WILLIAM BRANGHAM: We wanted to take time tonight to remember the renowned Israeli author Amos Oz. He died today of cancer at the age of 79. His novels, essays and short stories made him one of Israel's most widely read writers. His work was praised worldwide, and he was said to be a longtime contender for the Nobel Prize in Literature. Oz wrote over 40 books, including Black Box, In the Land of Israel, and his acclaimed 2002 memoir, A Tale of Love and Darkness, which chronicled his tumultuous childhood and his mother's suicide when he was just 12 years old. Born Amos Klausner, he changed his name to Oz, which is Hebrew for courage, at the age of 14. Throughout his life, Oz was a leading advocate for peace with the Palestinians, supporting a two-state solution as the best approach to the Israeli-Palestinian conflict. He appeared on the NewsHour several times, most recently in 2016, when Jeffrey Brown sat down with Oz for a wide-ranging interview. Oz spoke of how characters drive his novels.
AMOS OZ, Author: Always characters first.
JEFFREY BROWN: Always?
AMOS OZ: And I walk around pregnant with the characters for a long time before I write a single sentence. And when, inside my head or inside my guts, the characters begin to do things to each other, what they do to each other is the plot. And then I can start writing. What do we do to one another? It's the one and only subject of literature, if you really have to squeeze it in a nutshell.
JEFFREY BROWN: What is the job or role of a writer in a country like Israel?

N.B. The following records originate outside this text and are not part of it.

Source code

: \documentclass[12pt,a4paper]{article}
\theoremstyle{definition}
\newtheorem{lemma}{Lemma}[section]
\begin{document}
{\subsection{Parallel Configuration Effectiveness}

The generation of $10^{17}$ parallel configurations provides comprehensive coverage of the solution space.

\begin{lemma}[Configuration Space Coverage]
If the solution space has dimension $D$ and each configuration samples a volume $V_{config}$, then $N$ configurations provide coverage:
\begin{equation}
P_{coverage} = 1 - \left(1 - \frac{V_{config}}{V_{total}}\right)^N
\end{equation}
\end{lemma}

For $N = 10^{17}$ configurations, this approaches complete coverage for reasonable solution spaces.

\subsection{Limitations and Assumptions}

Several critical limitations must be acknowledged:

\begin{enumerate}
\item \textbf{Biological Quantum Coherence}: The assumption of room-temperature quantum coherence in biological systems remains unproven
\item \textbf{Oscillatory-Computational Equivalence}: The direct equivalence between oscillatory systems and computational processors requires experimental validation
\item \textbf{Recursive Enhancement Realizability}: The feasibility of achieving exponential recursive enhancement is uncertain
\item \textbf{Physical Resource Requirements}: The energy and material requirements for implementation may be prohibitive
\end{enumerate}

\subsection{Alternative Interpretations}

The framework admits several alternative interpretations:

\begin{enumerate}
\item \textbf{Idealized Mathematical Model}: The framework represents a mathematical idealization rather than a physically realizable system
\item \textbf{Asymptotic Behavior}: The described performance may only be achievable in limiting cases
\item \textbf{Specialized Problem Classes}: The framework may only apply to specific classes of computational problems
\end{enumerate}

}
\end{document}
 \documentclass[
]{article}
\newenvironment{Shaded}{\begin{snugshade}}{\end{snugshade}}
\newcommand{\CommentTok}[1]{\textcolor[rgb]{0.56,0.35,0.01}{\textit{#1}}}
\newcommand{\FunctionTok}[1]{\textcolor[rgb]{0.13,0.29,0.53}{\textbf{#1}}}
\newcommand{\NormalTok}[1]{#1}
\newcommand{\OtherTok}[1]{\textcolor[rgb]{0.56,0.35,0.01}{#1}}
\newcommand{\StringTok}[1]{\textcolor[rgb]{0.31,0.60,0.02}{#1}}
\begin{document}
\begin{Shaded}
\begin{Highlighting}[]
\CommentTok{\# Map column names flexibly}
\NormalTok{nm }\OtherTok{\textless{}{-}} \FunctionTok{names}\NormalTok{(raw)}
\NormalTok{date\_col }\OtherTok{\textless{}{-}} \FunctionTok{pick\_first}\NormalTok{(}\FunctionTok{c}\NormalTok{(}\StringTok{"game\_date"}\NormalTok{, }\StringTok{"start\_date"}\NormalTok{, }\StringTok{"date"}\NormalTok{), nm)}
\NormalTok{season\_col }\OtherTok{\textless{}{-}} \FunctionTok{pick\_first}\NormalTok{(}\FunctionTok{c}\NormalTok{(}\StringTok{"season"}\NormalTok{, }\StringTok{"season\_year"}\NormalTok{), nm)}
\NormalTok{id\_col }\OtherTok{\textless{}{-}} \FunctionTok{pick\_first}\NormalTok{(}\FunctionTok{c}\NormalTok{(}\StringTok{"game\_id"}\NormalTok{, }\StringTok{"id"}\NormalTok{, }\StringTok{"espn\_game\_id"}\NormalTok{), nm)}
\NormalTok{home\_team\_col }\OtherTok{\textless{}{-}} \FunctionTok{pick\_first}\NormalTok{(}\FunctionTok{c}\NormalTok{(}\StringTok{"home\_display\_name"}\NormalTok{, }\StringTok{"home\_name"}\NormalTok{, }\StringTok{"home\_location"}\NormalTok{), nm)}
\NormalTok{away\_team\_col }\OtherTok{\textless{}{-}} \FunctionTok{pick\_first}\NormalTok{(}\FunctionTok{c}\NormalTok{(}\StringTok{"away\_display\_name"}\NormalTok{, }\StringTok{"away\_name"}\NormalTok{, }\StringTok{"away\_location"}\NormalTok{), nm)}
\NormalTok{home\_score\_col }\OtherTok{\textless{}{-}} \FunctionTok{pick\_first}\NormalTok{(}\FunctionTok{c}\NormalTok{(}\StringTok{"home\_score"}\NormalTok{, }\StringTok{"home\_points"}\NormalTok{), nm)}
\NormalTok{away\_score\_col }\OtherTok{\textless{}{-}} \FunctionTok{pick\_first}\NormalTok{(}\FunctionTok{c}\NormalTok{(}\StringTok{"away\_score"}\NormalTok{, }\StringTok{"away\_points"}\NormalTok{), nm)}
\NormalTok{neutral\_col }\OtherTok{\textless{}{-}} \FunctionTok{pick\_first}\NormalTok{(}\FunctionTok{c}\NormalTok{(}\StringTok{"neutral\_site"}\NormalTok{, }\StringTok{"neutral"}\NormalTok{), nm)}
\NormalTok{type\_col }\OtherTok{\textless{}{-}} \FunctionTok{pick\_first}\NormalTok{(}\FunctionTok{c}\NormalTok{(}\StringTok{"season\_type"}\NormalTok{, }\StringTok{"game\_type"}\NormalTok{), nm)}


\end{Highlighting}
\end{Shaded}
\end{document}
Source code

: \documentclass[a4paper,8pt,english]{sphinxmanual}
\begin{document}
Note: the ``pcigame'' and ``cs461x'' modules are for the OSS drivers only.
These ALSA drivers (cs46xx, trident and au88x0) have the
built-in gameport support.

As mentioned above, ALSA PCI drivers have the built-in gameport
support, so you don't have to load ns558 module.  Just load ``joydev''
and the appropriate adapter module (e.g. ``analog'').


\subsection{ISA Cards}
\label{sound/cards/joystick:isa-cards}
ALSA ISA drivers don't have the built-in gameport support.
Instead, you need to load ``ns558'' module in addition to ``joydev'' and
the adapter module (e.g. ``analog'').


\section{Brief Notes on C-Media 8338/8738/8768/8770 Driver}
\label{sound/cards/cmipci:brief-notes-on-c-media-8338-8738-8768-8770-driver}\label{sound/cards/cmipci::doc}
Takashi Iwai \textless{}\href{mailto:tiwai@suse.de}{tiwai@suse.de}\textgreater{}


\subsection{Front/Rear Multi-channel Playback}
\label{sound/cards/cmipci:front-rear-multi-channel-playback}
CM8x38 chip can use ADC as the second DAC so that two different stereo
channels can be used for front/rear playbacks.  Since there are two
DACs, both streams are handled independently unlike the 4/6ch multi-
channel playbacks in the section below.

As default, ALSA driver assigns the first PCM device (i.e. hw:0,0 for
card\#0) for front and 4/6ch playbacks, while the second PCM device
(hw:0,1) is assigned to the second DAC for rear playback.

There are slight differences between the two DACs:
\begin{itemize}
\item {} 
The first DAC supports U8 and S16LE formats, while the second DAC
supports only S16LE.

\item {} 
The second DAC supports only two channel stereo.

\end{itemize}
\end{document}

AMOS OZ: I resent the very term role of writers or role of literature. I'm sorry. I think the right term should be the gift of literature, not the role of literature.
JEFFREY BROWN: The gift?
AMOS OZ: Yes. Makes us look one more time at some things which we have seen a million times, and we see them afresh. Or, sometimes, it makes us reconsider things that we were sure we knew or we were sure we were convinced of.

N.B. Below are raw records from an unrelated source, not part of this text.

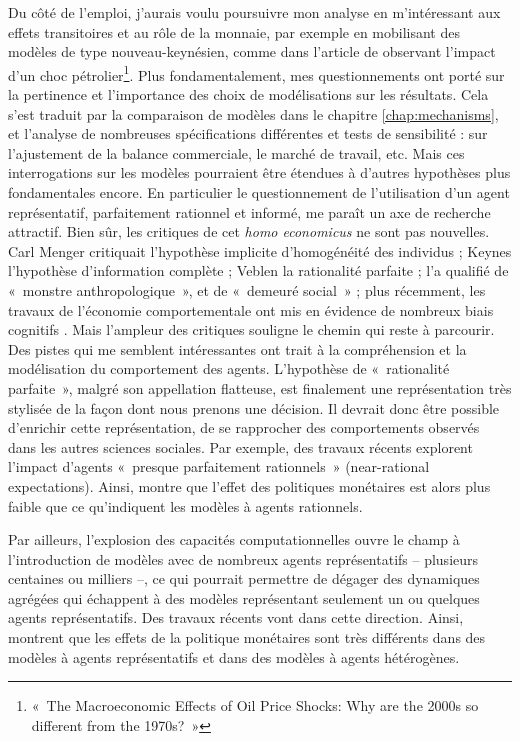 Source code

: Du côté de l’emploi, j’aurais voulu poursuivre mon analyse en m’intéressant aux effets transitoires et au rôle de la monnaie, par exemple en mobilisant des modèles de type nouveau-keynésien, comme dans l'article de \citet{Blanchard2007} observant l'impact d'un choc pétrolier\footnote{«~The Macroeconomic Effects of Oil Price Shocks: Why are the 2000s so different from the 1970s?~»}.
Plus fondamentalement, mes questionnements ont porté sur la pertinence et l’importance des choix de modélisations sur les résultats. Cela s’est traduit par la comparaison de modèles dans le chapitre \ref{chap:mechanisms}, et l’analyse de nombreuses spécifications différentes et tests de sensibilité : sur l’ajustement de la balance commerciale, le marché de travail, etc. 
Mais ces interrogations sur les modèles pourraient être étendues à d'autres hypothèses plus fondamentales encore. En particulier le questionnement de l’utilisation d’un agent représentatif, parfaitement rationnel et informé, me paraît un axe de recherche attractif. Bien sûr, les critiques de cet \textit{homo economicus} ne sont pas nouvelles. Carl Menger critiquait l’hypothèse implicite d’homogénéité des individus ; Keynes l’hypothèse d’information complète ; Veblen la rationalité parfaite ; \citet{Bourdieu1977} l’a qualifié de «~monstre anthropologique~», et \citet{Sen2012} de «~demeuré social~» ; plus récemment, les travaux de l’économie comportementale ont mis en évidence de nombreux biais cognitifs \citep{Thaler2009,Kahneman2011}.
Mais l’ampleur des critiques souligne le chemin qui reste à parcourir. Des pistes qui me semblent intéressantes ont trait à la compréhension et la modélisation du comportement des agents. L'hypothèse de «~rationalité parfaite~», malgré son appellation flatteuse, est finalement une représentation très stylisée de la façon dont nous prenons une décision. Il devrait donc être possible d'enrichir cette représentation, de se rapprocher des comportements observés dans les autres sciences sociales. Par exemple, des travaux récents explorent l’impact d’agents «~presque parfaitement rationnels~» (near-rational expectations). Ainsi, \citet{Farhi2016} montre que l’effet des politiques monétaires est alors plus faible que ce qu’indiquent les modèles à agents rationnels.

Par ailleurs, l’explosion des capacités computationnelles ouvre le champ à l’introduction de modèles avec de nombreux agents représentatifs – plusieurs centaines ou milliers –, ce qui pourrait permettre de dégager des dynamiques agrégées qui échappent à des modèles représentant seulement un ou quelques agents représentatifs. Des travaux récents vont dans cette direction. Ainsi, \citet{Kaplan2016} montrent que les effets de la politique monétaires sont très différents dans des modèles à agents représentatifs et dans des modèles à agents hétérogènes. 

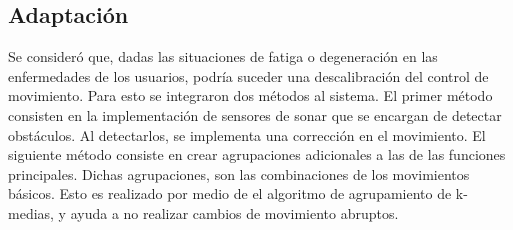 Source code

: \subsection*{Adaptación}

Se consideró que, dadas las situaciones de fatiga o degeneración en las enfermedades de los usuarios, podría suceder una descalibración del control de movimiento. Para esto se integraron dos métodos al sistema. El primer método consisten en la implementación de sensores de sonar que se encargan de detectar obstáculos. Al detectarlos, se implementa una corrección en el movimiento. El siguiente método consiste en crear agrupaciones adicionales a las de las funciones principales. Dichas agrupaciones, son las combinaciones de los movimientos básicos. Esto es realizado por medio de el algoritmo de agrupamiento de k-medias, y ayuda a no realizar cambios de movimiento abruptos. \cite{LuisA2013} 


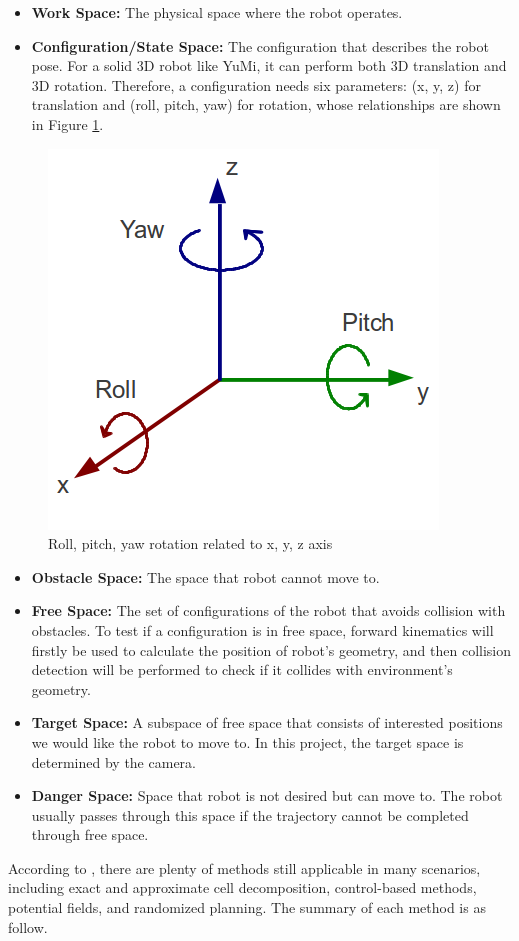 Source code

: \begin{itemize}
    \item \textbf{Work Space:} The physical space where the robot operates.
    \item \textbf{Configuration/State Space:} The configuration that describes the robot pose. For a solid 3D robot like YuMi, it can perform both 3D translation and 3D rotation. Therefore, a configuration needs six parameters: (x, y, z) for translation and (roll, pitch, yaw) for rotation, whose relationships are shown in Figure \ref{rpy}.
\end{itemize}

\begin{figure}[H]
\centering
\includegraphics[width = 0.4\columnwidth]{background/rpy.png}
\caption{Roll, pitch, yaw rotation related to x, y, z axis}
\label{rpy}
\end{figure}

\begin{itemize}
    \item \textbf{Obstacle Space:} The space that robot cannot move to. 
    \item \textbf{Free Space:} The set of configurations of the robot that avoids collision with obstacles. To test if a configuration is in free space, forward kinematics will firstly be used to calculate the position of robot's geometry, and then collision detection will be performed to check if it collides with environment's geometry.
    \item \textbf{Target Space:} A subspace of free space that consists of interested positions we would like the robot to move to. In this project, the target space is determined by the camera.
    \item \textbf{Danger Space:} Space that robot is not desired but can move to. The robot usually passes through this space if the trajectory cannot be completed through free space.
\end{itemize}

According to \citep{OMPLPrim20:online}, there are plenty of methods still applicable in many scenarios, including exact and approximate cell decomposition, control-based methods, potential fields, and randomized planning. The summary of each method is as follow.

JEFFREY BROWN: But is it different in a country such as Israel?
AMOS OZ: I don't think so, no. I don't think so. I think literature is based on the deep human need to hear stories and to tell stories. It doesn't have to serve any other purpose.

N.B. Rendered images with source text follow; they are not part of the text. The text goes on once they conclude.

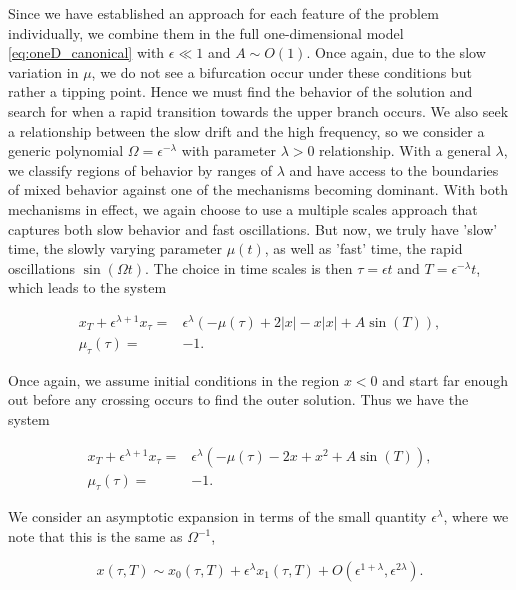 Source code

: Since we have established an approach for each feature of the problem individually, we combine them in the full one-dimensional model \eqref{eq:oneD_canonical} with $\epsilon\ll 1$ and ${A\sim O(1)}$. Once again, due to the slow variation in $\mu$, we do not see a bifurcation occur under these conditions but rather a tipping point. Hence we must find the behavior of the solution and search for when a rapid transition towards the upper branch occurs. We also seek a relationship between the slow drift and the high frequency, so we consider a generic polynomial $\Omega = \epsilon^{-\lambda}$ with parameter $\lambda>0$ relationship. With a general $\lambda$, we classify regions of behavior by ranges of $\lambda$ and have access to the boundaries of mixed behavior against one of the mechanisms becoming dominant. With both mechanisms in effect, we again choose to use a multiple scales approach that captures both slow behavior and fast oscillations. But now, we truly have 'slow' time, the slowly varying parameter $\mu(t)$, as well as 'fast' time, the rapid oscillations $\sin(\Omega t)$. The choice in time scales is then $\tau=\epsilon t$ and $T=\epsilon^{-\lambda} t$, which leads to the system

\begin{equation*}
\begin{aligned}
x_T+\epsilon^{\lambda+1}x_\tau =& \epsilon^\lambda (-\mu(\tau)+2|x|-x|x|+A\sin(T)),\\
\mu_\tau(\tau)=&-1.
\end{aligned}
\end{equation*}

Once again, we assume initial conditions in the region $x<0$ and start far enough out before any crossing occurs to find the outer solution. Thus we have the system

\begin{equation}\label{eq:oneD_slowosc_outereq}
\begin{aligned}
x_T+\epsilon^{\lambda+1}x_\tau =& \epsilon^\lambda (-\mu(\tau)-2x+x^2+A\sin(T)),\\
\mu_\tau(\tau)=&-1.
\end{aligned}
\end{equation}

We consider an asymptotic expansion in terms of the small quantity $\epsilon^\lambda$, where we note that this is the same as $\Omega^{-1}$,

\begin{equation}\label{eq:oneD_slowosc_asympexpansion}
x(\tau,T)\sim x_0(\tau,T)+\epsilon^\lambda x_1(\tau,T)+O(\epsilon^{1+\lambda},\epsilon^{2\lambda}).
\end{equation}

JEFFREY BROWN: You have advocated a two-state idea long before it was a diplomatic solution, right? Is that two-state solution dead?
AMOS OZ: I don't think so. I don't see any alternative to the two-state solution. It is 50 years now since I and a few of my colleagues first advocated the two-state solution. Fifty years is a long time in my life, but it's a very short time in history. Look, it's very simple. There are two nations rightly claiming the same tiny land. They just don't trust the other. There is a lack of courageous leadership on both sides. You know, it's like a patient knowing that he has to undergo a surgery, wanting to postpone it because it's painful. But the doctors are cowards. They don't have the guts to tell the patient, let's do it now. The sooner, the better.
JEFFREY BROWN: You still have hope for it?
AMOS OZ: Of course, because I see no alternative.